After a week of illness I'm pretty much excited about returning to school. Can you imagine how desperate I must be cause.. me? excited about going to school? (not because I don't like to study, I do like. It's all the other factors I don't like: the distance, the ambient, the teachers, exept few) Never. Exept for now.. Haha. It's just that I don't like loosing lessons and then later on find myself buried underneath homework and projects and stuff... It has been nice to be at home, to spend some relaxing time with my mom and my sister and mainly I got the chance to make a research about universities in London for architecture and interior design. (I read about Bartlett and AA and Cardiff and something else). There is a lot of paperwork to do and although I've got a year, it's only a year. December 2010 I should have my portfolio ready-steady for being sent in London. It's not that much at all.. considering the fact I do not have ANY works I could include in "my portfolio". So it's about time to get buzy buzy buzy. I'm afraid my blogging shall suffer a little because of it but hey, dreams need some sacrifices. And dreams come always FIRST. Don't you think? It's not easy to have ambitions. Not at all. You have to remember about them all the time and you can't really make any exeption. It's like a heavy heavy handbag you need to carry with yourself on your trip.
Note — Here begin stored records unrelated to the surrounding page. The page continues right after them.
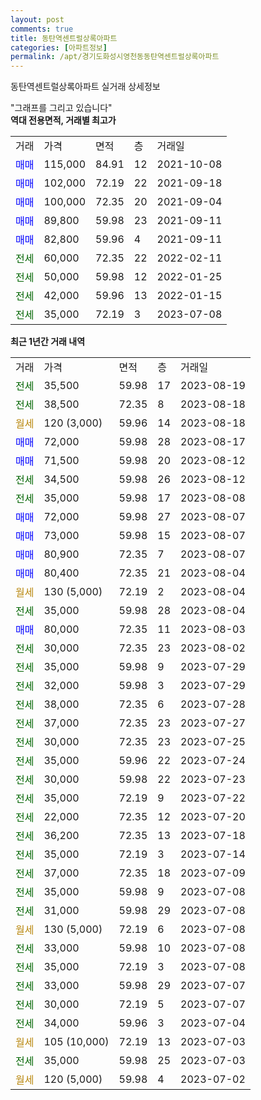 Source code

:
 ```yaml
---
layout: post
comments: true
title: 동탄역센트럴상록아파트
categories: [아파트정보]
permalink: /apt/경기도화성시영천동동탄역센트럴상록아파트
---
```


동탄역센트럴상록아파트 실거래 상세정보

<script type="text/javascript">
  google.charts.load('current', {'packages':['line', 'corechart']});
  google.charts.setOnLoadCallback(drawChart);

  function drawChart() {
    var data = new google.visualization.DataTable();
    data.addColumn('date', '거래일');
    data.addColumn('number', "매매");
    data.addColumn('number', "전세");
    data.addColumn('number', "전매");

    data.addRows([[new Date(Date.parse("2023-08-19")), null, 35500, null], [new Date(Date.parse("2023-08-18")), null, 38500, null], [new Date(Date.parse("2023-08-18")), null, null, null], [new Date(Date.parse("2023-08-17")), 72000, null, null], [new Date(Date.parse("2023-08-12")), 71500, null, null], [new Date(Date.parse("2023-08-12")), null, 34500, null], [new Date(Date.parse("2023-08-08")), null, 35000, null], [new Date(Date.parse("2023-08-07")), 72000, null, null], [new Date(Date.parse("2023-08-07")), 73000, null, null], [new Date(Date.parse("2023-08-07")), 80900, null, null], [new Date(Date.parse("2023-08-04")), 80400, null, null], [new Date(Date.parse("2023-08-04")), null, null, null], [new Date(Date.parse("2023-08-04")), null, 35000, null], [new Date(Date.parse("2023-08-03")), 80000, null, null], [new Date(Date.parse("2023-08-02")), null, 30000, null], [new Date(Date.parse("2023-07-29")), null, 35000, null], [new Date(Date.parse("2023-07-29")), null, 32000, null], [new Date(Date.parse("2023-07-28")), null, 38000, null], [new Date(Date.parse("2023-07-27")), null, 37000, null], [new Date(Date.parse("2023-07-25")), null, 30000, null], [new Date(Date.parse("2023-07-24")), null, 35000, null], [new Date(Date.parse("2023-07-23")), null, 30000, null], [new Date(Date.parse("2023-07-22")), null, 35000, null], [new Date(Date.parse("2023-07-20")), null, 22000, null], [new Date(Date.parse("2023-07-18")), null, 36200, null], [new Date(Date.parse("2023-07-14")), null, 35000, null], [new Date(Date.parse("2023-07-09")), null, 37000, null], [new Date(Date.parse("2023-07-08")), null, 35000, null], [new Date(Date.parse("2023-07-08")), null, 31000, null], [new Date(Date.parse("2023-07-08")), null, null, null], [new Date(Date.parse("2023-07-08")), null, 33000, null], [new Date(Date.parse("2023-07-08")), null, 35000, null], [new Date(Date.parse("2023-07-07")), null, 33000, null], [new Date(Date.parse("2023-07-07")), null, 30000, null], [new Date(Date.parse("2023-07-04")), null, 34000, null], [new Date(Date.parse("2023-07-03")), null, null, null], [new Date(Date.parse("2023-07-03")), null, 35000, null], [new Date(Date.parse("2023-07-02")), null, null, null]]);

    var options = {
      hAxis: {
        format: 'yyyy/MM/dd'
      },    
      lineWidth: 0,
      pointsVisible: true,    
      title: '최근 1년간 유형별 실거래가 분포',
      legend: { position: 'bottom' }
    };

    var formatter = new google.visualization.NumberFormat({pattern:'###,###'} );
    formatter.format(data, 1);
    formatter.format(data, 2);
    
    setTimeout(function() {
        var chart = new google.visualization.LineChart(document.getElementById('columnchart_material'));
        chart.draw(data, (options));
        document.getElementById('loading').style.display = 'none';
    }, 200);
  }
</script>


<div id="loading" style="z-index:20; display: block; margin-left: 0px">"그래프를 그리고 있습니다"</div>
<div id="columnchart_material" style="width: 95%; margin-left: 0px; display: block"></div>
<!-- contents start -->
<b>역대 전용면적, 거래별 최고가</b>
<table class="sortable">
    <tr>
      <td>거래</td>
      <td>가격</td>
      <td>면적</td>
      <td>층</td>
      <td>거래일</td>
    </tr>
        <tr>
          <td><a style="color: blue">매매</a></td>
          <td>115,000</td>
          <td>84.91</td>
          <td>12</td>
          <td>2021-10-08</td>
        </tr>            <tr>
          <td><a style="color: blue">매매</a></td>
          <td>102,000</td>
          <td>72.19</td>
          <td>22</td>
          <td>2021-09-18</td>
        </tr>            <tr>
          <td><a style="color: blue">매매</a></td>
          <td>100,000</td>
          <td>72.35</td>
          <td>20</td>
          <td>2021-09-04</td>
        </tr>            <tr>
          <td><a style="color: blue">매매</a></td>
          <td>89,800</td>
          <td>59.98</td>
          <td>23</td>
          <td>2021-09-11</td>
        </tr>            <tr>
          <td><a style="color: blue">매매</a></td>
          <td>82,800</td>
          <td>59.96</td>
          <td>4</td>
          <td>2021-09-11</td>
        </tr>        
        <tr>
              <td><a style="color: darkgreen">전세</a></td>
              <td>60,000</td>
              <td>72.35</td>
              <td>22</td>
              <td>2022-02-11</td>
            </tr>            <tr>
              <td><a style="color: darkgreen">전세</a></td>
              <td>50,000</td>
              <td>59.98</td>
              <td>12</td>
              <td>2022-01-25</td>
            </tr>            <tr>
              <td><a style="color: darkgreen">전세</a></td>
              <td>42,000</td>
              <td>59.96</td>
              <td>13</td>
              <td>2022-01-15</td>
            </tr>            <tr>
              <td><a style="color: darkgreen">전세</a></td>
              <td>35,000</td>
              <td>72.19</td>
              <td>3</td>
              <td>2023-07-08</td>
            </tr>        
    
</table>

<b>최근 1년간 거래 내역</b>

<table class="sortable">
    <tr>
      <td>거래</td>
      <td>가격</td>
      <td>면적</td>
      <td>층</td>
      <td>거래일</td>
    </tr>
    <tr>
      <td><a style="color: darkgreen">전세</a></td>
      <td>35,500</td>
      <td>59.98</td>
      <td>17</td>
      <td>2023-08-19</td>
    </tr>          <tr>
      <td><a style="color: darkgreen">전세</a></td>
      <td>38,500</td>
      <td>72.35</td>
      <td>8</td>
      <td>2023-08-18</td>
    </tr>          <tr>
      <td><a style="color: darkgoldenrod">월세</a></td>
      <td>120 (3,000)</td>
      <td>59.96</td>
      <td>14</td>
      <td>2023-08-18</td>
    </tr>          <tr>
      <td><a style="color: blue">매매</a></td>
      <td>72,000</td>
      <td>59.98</td>
      <td>28</td>
      <td>2023-08-17</td>
    </tr>          <tr>
      <td><a style="color: blue">매매</a></td>
      <td>71,500</td>
      <td>59.98</td>
      <td>20</td>
      <td>2023-08-12</td>
    </tr>          <tr>
      <td><a style="color: darkgreen">전세</a></td>
      <td>34,500</td>
      <td>59.98</td>
      <td>26</td>
      <td>2023-08-12</td>
    </tr>          <tr>
      <td><a style="color: darkgreen">전세</a></td>
      <td>35,000</td>
      <td>59.98</td>
      <td>17</td>
      <td>2023-08-08</td>
    </tr>          <tr>
      <td><a style="color: blue">매매</a></td>
      <td>72,000</td>
      <td>59.98</td>
      <td>27</td>
      <td>2023-08-07</td>
    </tr>          <tr>
      <td><a style="color: blue">매매</a></td>
      <td>73,000</td>
      <td>59.98</td>
      <td>15</td>
      <td>2023-08-07</td>
    </tr>          <tr>
      <td><a style="color: blue">매매</a></td>
      <td>80,900</td>
      <td>72.35</td>
      <td>7</td>
      <td>2023-08-07</td>
    </tr>          <tr>
      <td><a style="color: blue">매매</a></td>
      <td>80,400</td>
      <td>72.35</td>
      <td>21</td>
      <td>2023-08-04</td>
    </tr>          <tr>
      <td><a style="color: darkgoldenrod">월세</a></td>
      <td>130 (5,000)</td>
      <td>72.19</td>
      <td>2</td>
      <td>2023-08-04</td>
    </tr>          <tr>
      <td><a style="color: darkgreen">전세</a></td>
      <td>35,000</td>
      <td>59.98</td>
      <td>28</td>
      <td>2023-08-04</td>
    </tr>          <tr>
      <td><a style="color: blue">매매</a></td>
      <td>80,000</td>
      <td>72.35</td>
      <td>11</td>
      <td>2023-08-03</td>
    </tr>          <tr>
      <td><a style="color: darkgreen">전세</a></td>
      <td>30,000</td>
      <td>72.35</td>
      <td>23</td>
      <td>2023-08-02</td>
    </tr>          <tr>
      <td><a style="color: darkgreen">전세</a></td>
      <td>35,000</td>
      <td>59.98</td>
      <td>9</td>
      <td>2023-07-29</td>
    </tr>          <tr>
      <td><a style="color: darkgreen">전세</a></td>
      <td>32,000</td>
      <td>59.98</td>
      <td>3</td>
      <td>2023-07-29</td>
    </tr>          <tr>
      <td><a style="color: darkgreen">전세</a></td>
      <td>38,000</td>
      <td>72.35</td>
      <td>6</td>
      <td>2023-07-28</td>
    </tr>          <tr>
      <td><a style="color: darkgreen">전세</a></td>
      <td>37,000</td>
      <td>72.35</td>
      <td>23</td>
      <td>2023-07-27</td>
    </tr>          <tr>
      <td><a style="color: darkgreen">전세</a></td>
      <td>30,000</td>
      <td>72.35</td>
      <td>23</td>
      <td>2023-07-25</td>
    </tr>          <tr>
      <td><a style="color: darkgreen">전세</a></td>
      <td>35,000</td>
      <td>59.96</td>
      <td>22</td>
      <td>2023-07-24</td>
    </tr>          <tr>
      <td><a style="color: darkgreen">전세</a></td>
      <td>30,000</td>
      <td>59.98</td>
      <td>22</td>
      <td>2023-07-23</td>
    </tr>          <tr>
      <td><a style="color: darkgreen">전세</a></td>
      <td>35,000</td>
      <td>72.19</td>
      <td>9</td>
      <td>2023-07-22</td>
    </tr>          <tr>
      <td><a style="color: darkgreen">전세</a></td>
      <td>22,000</td>
      <td>72.35</td>
      <td>12</td>
      <td>2023-07-20</td>
    </tr>          <tr>
      <td><a style="color: darkgreen">전세</a></td>
      <td>36,200</td>
      <td>72.35</td>
      <td>13</td>
      <td>2023-07-18</td>
    </tr>          <tr>
      <td><a style="color: darkgreen">전세</a></td>
      <td>35,000</td>
      <td>72.19</td>
      <td>3</td>
      <td>2023-07-14</td>
    </tr>          <tr>
      <td><a style="color: darkgreen">전세</a></td>
      <td>37,000</td>
      <td>72.35</td>
      <td>18</td>
      <td>2023-07-09</td>
    </tr>          <tr>
      <td><a style="color: darkgreen">전세</a></td>
      <td>35,000</td>
      <td>59.98</td>
      <td>9</td>
      <td>2023-07-08</td>
    </tr>          <tr>
      <td><a style="color: darkgreen">전세</a></td>
      <td>31,000</td>
      <td>59.98</td>
      <td>29</td>
      <td>2023-07-08</td>
    </tr>          <tr>
      <td><a style="color: darkgoldenrod">월세</a></td>
      <td>130 (5,000)</td>
      <td>72.19</td>
      <td>6</td>
      <td>2023-07-08</td>
    </tr>          <tr>
      <td><a style="color: darkgreen">전세</a></td>
      <td>33,000</td>
      <td>59.98</td>
      <td>10</td>
      <td>2023-07-08</td>
    </tr>          <tr>
      <td><a style="color: darkgreen">전세</a></td>
      <td>35,000</td>
      <td>72.19</td>
      <td>3</td>
      <td>2023-07-08</td>
    </tr>          <tr>
      <td><a style="color: darkgreen">전세</a></td>
      <td>33,000</td>
      <td>59.98</td>
      <td>29</td>
      <td>2023-07-07</td>
    </tr>          <tr>
      <td><a style="color: darkgreen">전세</a></td>
      <td>30,000</td>
      <td>72.19</td>
      <td>5</td>
      <td>2023-07-07</td>
    </tr>          <tr>
      <td><a style="color: darkgreen">전세</a></td>
      <td>34,000</td>
      <td>59.96</td>
      <td>3</td>
      <td>2023-07-04</td>
    </tr>          <tr>
      <td><a style="color: darkgoldenrod">월세</a></td>
      <td>105 (10,000)</td>
      <td>72.19</td>
      <td>13</td>
      <td>2023-07-03</td>
    </tr>          <tr>
      <td><a style="color: darkgreen">전세</a></td>
      <td>35,000</td>
      <td>59.98</td>
      <td>25</td>
      <td>2023-07-03</td>
    </tr>          <tr>
      <td><a style="color: darkgoldenrod">월세</a></td>
      <td>120 (5,000)</td>
      <td>59.98</td>
      <td>4</td>
      <td>2023-07-02</td>
    </tr>      </table>
<!-- contents end -->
You can't really leave it behind, just because it's breaking your shoulder or your back... You need to find a way to resist. And make sacrifices. Like throwing away those pretty Lou's (Louboutins) (I know they're pretty dear, but they won't help you on climbing the rocky mountain now won't they?). (I mean it symbolically- a nice pair of stilettos on a job-interview is always a plus. Oh we women are just blessed by God, don't you think like that, girls?) Or resisting on a tricky-mirage and trying to convince yourself it's only a catch that will lead you in a trap 'cause easy shortcuts are NEVER right. Things that come easily, go away just as easily. But things that come hardly, stay. Definitelly.
What do you think about my theories? What is your point of view on things?:)
Here are some shoots taken while my peaceful illness.. Enjoy:)
Raviolis with spinach and mozzarella inside covered with carrot and cream sauce. Mmmm..
A VITAMINE BOMB!..
Some Christmas spirit...
My sis before going to sleep. She loves the TV, always a good excuse for not going to bed on time...
Me.. SO BORED, taking pictures of my ponytail.. (which I thought came out perfectly!;) )
My room. It was raining outside and I looove being home when it's raining.
I took a new blank book for exclusively my sketches. It's nice to start from a blank fresh page..
5 comments:
great pictures and lovely ponytails! christmas atmosphere always feels great! those dishes look delicious too. yummm...
and you're right. it's not easy to have ambitions. we have to be responsible for it too :) yes, like a heavy handbag we should carry all the time. :)
looking forward for more updates from you :)
bubu is cuteee!!!
lahe pats ja ilus juuksevärv ;)
ainuke kord kus paigal pùsis et ma temast pilti saaks teha ILMA flashita!:D
juuksed on vaid niimoodi tagant ilusad, muidu kolekole vàljakasv. ònneks HOMME JUUKSURISSEE!
Vinda, huh it's nice someone agrees on my theories!:D I think the word responsability fits here greatly. We can't forget them, these are the most important ones in life, i think.
Awesome photos, Merilin. Especially the one where it's rainy outside but comfy inside.